Required action: Check each line of the material below for the string "File" and reply with how many have it, nothing more.
◇ ◇ ◇ ◇ ◇
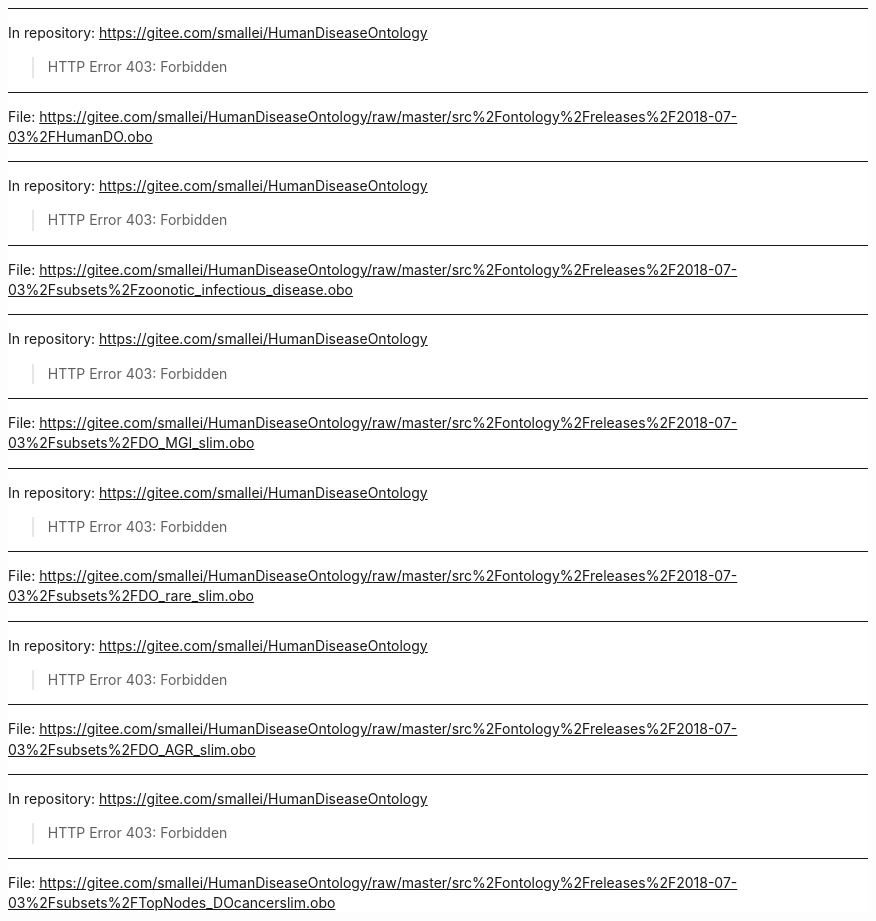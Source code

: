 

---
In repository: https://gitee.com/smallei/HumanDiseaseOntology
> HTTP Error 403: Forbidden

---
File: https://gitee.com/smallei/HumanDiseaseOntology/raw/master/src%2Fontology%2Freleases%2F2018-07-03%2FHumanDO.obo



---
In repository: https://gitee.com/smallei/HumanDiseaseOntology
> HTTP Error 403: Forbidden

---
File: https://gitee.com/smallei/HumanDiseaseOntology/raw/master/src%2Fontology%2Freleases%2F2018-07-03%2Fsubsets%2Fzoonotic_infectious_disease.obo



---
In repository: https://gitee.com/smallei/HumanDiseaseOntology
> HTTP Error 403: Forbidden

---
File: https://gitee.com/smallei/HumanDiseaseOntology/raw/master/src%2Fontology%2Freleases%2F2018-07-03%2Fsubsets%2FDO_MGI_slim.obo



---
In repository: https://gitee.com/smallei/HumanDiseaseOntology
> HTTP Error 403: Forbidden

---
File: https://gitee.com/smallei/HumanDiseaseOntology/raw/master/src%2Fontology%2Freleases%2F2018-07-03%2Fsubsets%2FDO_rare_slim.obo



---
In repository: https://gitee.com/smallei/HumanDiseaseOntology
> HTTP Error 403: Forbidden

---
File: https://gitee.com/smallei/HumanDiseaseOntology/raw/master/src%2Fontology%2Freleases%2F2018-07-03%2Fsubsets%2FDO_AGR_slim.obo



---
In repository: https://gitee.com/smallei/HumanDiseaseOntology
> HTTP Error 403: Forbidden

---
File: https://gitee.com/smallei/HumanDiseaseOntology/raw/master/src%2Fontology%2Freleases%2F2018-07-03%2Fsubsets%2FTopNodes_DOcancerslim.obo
◇ ◇ ◇ ◇ ◇
Task result: 6